Pourtant, c’est une limite qui est en train d’être franchie dans certains pays. Le CAS nous apprend par exemple qu’ « au Royaume-Uni, le National institute for clinical excellence  (NICE), (…) chargé de l’évaluation des technologies et stratégies médicales, fixe des seuils d’acceptabilité en termes de coût par quality-adjusted life year  (QALY). L’Australie, le Canada et les Pays-Bas exigent également des industriels ce type d’études en vue des négociations sur les prix. Si peu d’agences publient les valeurs seuils des actions jugées coût-bénéfiques, il est d’usage d’avancer que le NICE ferait de la valeur de 30 000 £ (soit environ 34 000 €) par QALY son seuil d’une action jugée raisonnable. » (CAS, 2010) La démonstration de la rentabilité pourrait alors devenir un élément de sélection prédominant.

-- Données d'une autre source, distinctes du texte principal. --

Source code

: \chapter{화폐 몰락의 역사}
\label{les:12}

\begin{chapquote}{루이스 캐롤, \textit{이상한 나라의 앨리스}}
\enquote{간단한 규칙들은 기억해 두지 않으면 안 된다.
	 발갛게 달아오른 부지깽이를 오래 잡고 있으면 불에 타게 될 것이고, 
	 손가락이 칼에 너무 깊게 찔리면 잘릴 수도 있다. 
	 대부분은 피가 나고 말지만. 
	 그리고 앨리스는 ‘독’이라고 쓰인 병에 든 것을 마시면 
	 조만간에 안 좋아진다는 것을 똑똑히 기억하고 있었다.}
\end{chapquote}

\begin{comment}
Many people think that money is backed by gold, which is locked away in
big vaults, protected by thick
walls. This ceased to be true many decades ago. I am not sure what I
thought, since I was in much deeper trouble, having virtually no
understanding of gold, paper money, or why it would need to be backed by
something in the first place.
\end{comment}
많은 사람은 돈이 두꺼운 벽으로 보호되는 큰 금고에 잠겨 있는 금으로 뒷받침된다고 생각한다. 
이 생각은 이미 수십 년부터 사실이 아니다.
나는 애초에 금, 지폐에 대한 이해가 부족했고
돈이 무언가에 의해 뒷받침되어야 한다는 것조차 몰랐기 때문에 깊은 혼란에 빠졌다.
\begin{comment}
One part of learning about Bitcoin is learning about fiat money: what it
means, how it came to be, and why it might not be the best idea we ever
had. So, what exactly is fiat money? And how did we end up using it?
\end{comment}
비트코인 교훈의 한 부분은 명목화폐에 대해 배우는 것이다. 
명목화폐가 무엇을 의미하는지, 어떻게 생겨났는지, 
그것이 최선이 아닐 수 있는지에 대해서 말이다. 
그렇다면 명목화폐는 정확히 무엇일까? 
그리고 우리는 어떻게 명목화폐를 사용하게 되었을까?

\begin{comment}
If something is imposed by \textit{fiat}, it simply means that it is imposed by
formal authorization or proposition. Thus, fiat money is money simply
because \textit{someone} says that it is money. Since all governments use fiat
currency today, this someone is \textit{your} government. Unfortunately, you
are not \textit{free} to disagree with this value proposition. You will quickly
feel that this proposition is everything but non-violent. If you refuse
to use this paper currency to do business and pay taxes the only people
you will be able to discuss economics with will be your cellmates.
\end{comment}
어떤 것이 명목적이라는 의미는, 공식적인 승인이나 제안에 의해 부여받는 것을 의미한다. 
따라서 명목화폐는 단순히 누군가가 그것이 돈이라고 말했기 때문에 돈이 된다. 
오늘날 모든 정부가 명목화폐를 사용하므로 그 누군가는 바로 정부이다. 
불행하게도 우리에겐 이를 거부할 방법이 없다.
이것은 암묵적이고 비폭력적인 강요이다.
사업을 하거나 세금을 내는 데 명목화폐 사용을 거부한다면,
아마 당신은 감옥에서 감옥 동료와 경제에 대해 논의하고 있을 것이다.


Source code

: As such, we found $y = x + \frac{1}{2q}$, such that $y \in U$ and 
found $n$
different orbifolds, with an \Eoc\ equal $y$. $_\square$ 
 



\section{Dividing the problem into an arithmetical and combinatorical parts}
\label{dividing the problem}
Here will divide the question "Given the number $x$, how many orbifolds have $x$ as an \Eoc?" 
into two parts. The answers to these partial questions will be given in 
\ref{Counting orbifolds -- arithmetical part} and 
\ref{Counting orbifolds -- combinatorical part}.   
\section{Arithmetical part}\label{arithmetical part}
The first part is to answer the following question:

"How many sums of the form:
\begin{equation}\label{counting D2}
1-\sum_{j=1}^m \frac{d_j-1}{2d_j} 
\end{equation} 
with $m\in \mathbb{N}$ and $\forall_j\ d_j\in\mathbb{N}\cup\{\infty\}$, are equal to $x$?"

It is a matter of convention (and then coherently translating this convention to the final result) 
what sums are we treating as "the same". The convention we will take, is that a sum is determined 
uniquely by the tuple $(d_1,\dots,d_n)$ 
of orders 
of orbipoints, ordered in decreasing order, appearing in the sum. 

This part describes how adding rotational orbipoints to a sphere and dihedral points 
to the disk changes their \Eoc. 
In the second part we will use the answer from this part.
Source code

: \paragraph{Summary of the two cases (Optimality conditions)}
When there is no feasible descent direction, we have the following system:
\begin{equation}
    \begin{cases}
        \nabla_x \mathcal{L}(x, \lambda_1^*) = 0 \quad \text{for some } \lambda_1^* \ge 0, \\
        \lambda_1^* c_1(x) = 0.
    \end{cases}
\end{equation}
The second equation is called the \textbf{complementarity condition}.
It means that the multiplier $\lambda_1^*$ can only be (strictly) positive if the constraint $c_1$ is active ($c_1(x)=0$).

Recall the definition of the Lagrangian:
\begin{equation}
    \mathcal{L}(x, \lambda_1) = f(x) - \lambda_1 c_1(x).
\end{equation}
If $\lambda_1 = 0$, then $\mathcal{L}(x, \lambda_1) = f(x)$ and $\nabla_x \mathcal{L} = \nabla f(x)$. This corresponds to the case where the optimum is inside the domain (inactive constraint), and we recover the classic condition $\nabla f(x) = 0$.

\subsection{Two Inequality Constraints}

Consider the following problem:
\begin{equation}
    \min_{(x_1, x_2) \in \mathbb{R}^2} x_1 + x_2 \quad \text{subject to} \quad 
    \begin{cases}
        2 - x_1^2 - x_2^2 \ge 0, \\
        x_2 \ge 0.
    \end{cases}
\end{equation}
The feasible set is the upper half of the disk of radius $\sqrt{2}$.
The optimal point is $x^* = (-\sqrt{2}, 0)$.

On retiendra que les politiques de prévention sont complexes et particulièrement difficiles à évaluer. Les analyses économiques ont l’avantage de réduire cette complexité à un simple bilan comptable (un ratio coûts-avantages positif ou négatif). Mais elles comportent aussi des limites intrinsèques à cette simplification. Et nombre d’observateurs semblent s’accorder sur l’idée que la prévention ne saurait être jugée uniquement à l’aune d’un bilan économique.